(INFORMATION SUPPLIED)
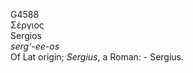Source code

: <body>
  <p>G4588<br>  Σέργιος  <br> Sergios  <br><i>serg‘-ee-os </i><br>Of Lat origin; <i>Sergius</i>, a Roman: - Sergius.<br></p>
 </body>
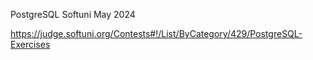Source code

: 
PostgreSQL Softuni May 2024

https://judge.softuni.org/Contests#!/List/ByCategory/429/PostgreSQL-Exercises
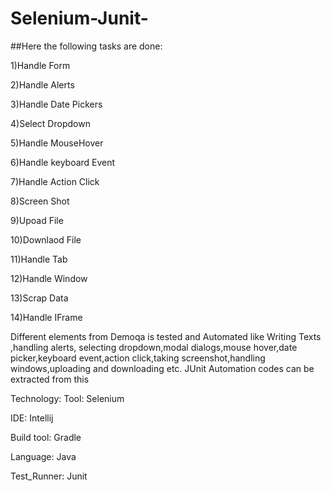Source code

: # Selenium-Junit-

##Here the following tasks are done:

1)Handle Form

2)Handle Alerts

3)Handle Date Pickers

4)Select Dropdown

5)Handle MouseHover

6)Handle keyboard Event

7)Handle Action Click

8)Screen Shot 

9)Upoad File

10)Downlaod File 

11)Handle Tab 

12)Handle Window

13)Scrap Data

14)Handle IFrame

Different elements from Demoqa is tested and Automated like Writing Texts ,handling alerts, selecting dropdown,modal dialogs,mouse hover,date picker,keyboard event,action click,taking screenshot,handling windows,uploading and downloading etc.
JUnit Automation codes can be extracted from this

Technology:
Tool: Selenium

IDE: Intellij

Build tool: Gradle

Language: Java

Test_Runner: Junit
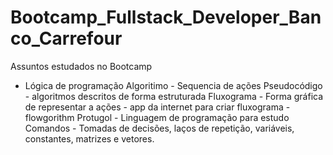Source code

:# Bootcamp_Fullstack_Developer_Banco_Carrefour

Assuntos estudados no Bootcamp
 - Lógica de programação
  Algoritimo - Sequencia de ações
  Pseudocódigo - algoritmos descritos de forma estruturada
  Fluxograma - Forma gráfica de representar a ações - app da internet para criar fluxograma - flowgorithm
  Protugol - Linguagem de programação para estudo
  Comandos - Tomadas de decisões, laços de repetição, variáveis, constantes, matrizes e vetores.
 
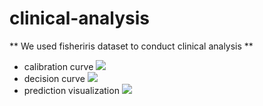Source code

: # clinical-analysis

** We used fisheriris dataset to conduct clinical analysis **

- calibration curve
![](https://github.com/zzrnuist/clinical-analysis/blob/master/fig/calibrationCurve.tif)
- decision curve
![](https://github.com/zzrnuist/clinical-analysis/blob/master/fig/decisionCurve.tif)
- prediction visualization
![](https://github.com/zzrnuist/clinical-analysis/blob/master/fig/visualization.tif)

(PROBLEM DETAILS) Once the pictures are dropped, please print every remaining line of the material verbatim.

(EXERCISE SOLUTION)
Source code

: <body>
  <p>G4588<br>  Σέργιος  <br> Sergios  <br><i>serg‘-ee-os </i><br>Of Lat origin; <i>Sergius</i>, a Roman: - Sergius.<br></p>
 </body>
Source code

: 
PostgreSQL Softuni May 2024

https://judge.softuni.org/Contests#!/List/ByCategory/429/PostgreSQL-Exercises
Source code

: # Selenium-Junit-

##Here the following tasks are done:

1)Handle Form

2)Handle Alerts

3)Handle Date Pickers

4)Select Dropdown

5)Handle MouseHover

6)Handle keyboard Event

7)Handle Action Click

8)Screen Shot 

9)Upoad File

10)Downlaod File 

11)Handle Tab 

12)Handle Window

13)Scrap Data

14)Handle IFrame

Different elements from Demoqa is tested and Automated like Writing Texts ,handling alerts, selecting dropdown,modal dialogs,mouse hover,date picker,keyboard event,action click,taking screenshot,handling windows,uploading and downloading etc.
JUnit Automation codes can be extracted from this

Technology:
Tool: Selenium

IDE: Intellij

Build tool: Gradle

Language: Java

Test_Runner: Junit
Source code

:# Bootcamp_Fullstack_Developer_Banco_Carrefour

Assuntos estudados no Bootcamp
 - Lógica de programação
  Algoritimo - Sequencia de ações
  Pseudocódigo - algoritmos descritos de forma estruturada
  Fluxograma - Forma gráfica de representar a ações - app da internet para criar fluxograma - flowgorithm
  Protugol - Linguagem de programação para estudo
  Comandos - Tomadas de decisões, laços de repetição, variáveis, constantes, matrizes e vetores.
 
Source code

: # clinical-analysis

** We used fisheriris dataset to conduct clinical analysis **

- calibration curve
![](https://github.com/zzrnuist/clinical-analysis/blob/master/fig/calibrationCurve.tif)
- decision curve
![](https://github.com/zzrnuist/clinical-analysis/blob/master/fig/decisionCurve.tif)
- prediction visualization
![](https://github.com/zzrnuist/clinical-analysis/blob/master/fig/visualization.tif)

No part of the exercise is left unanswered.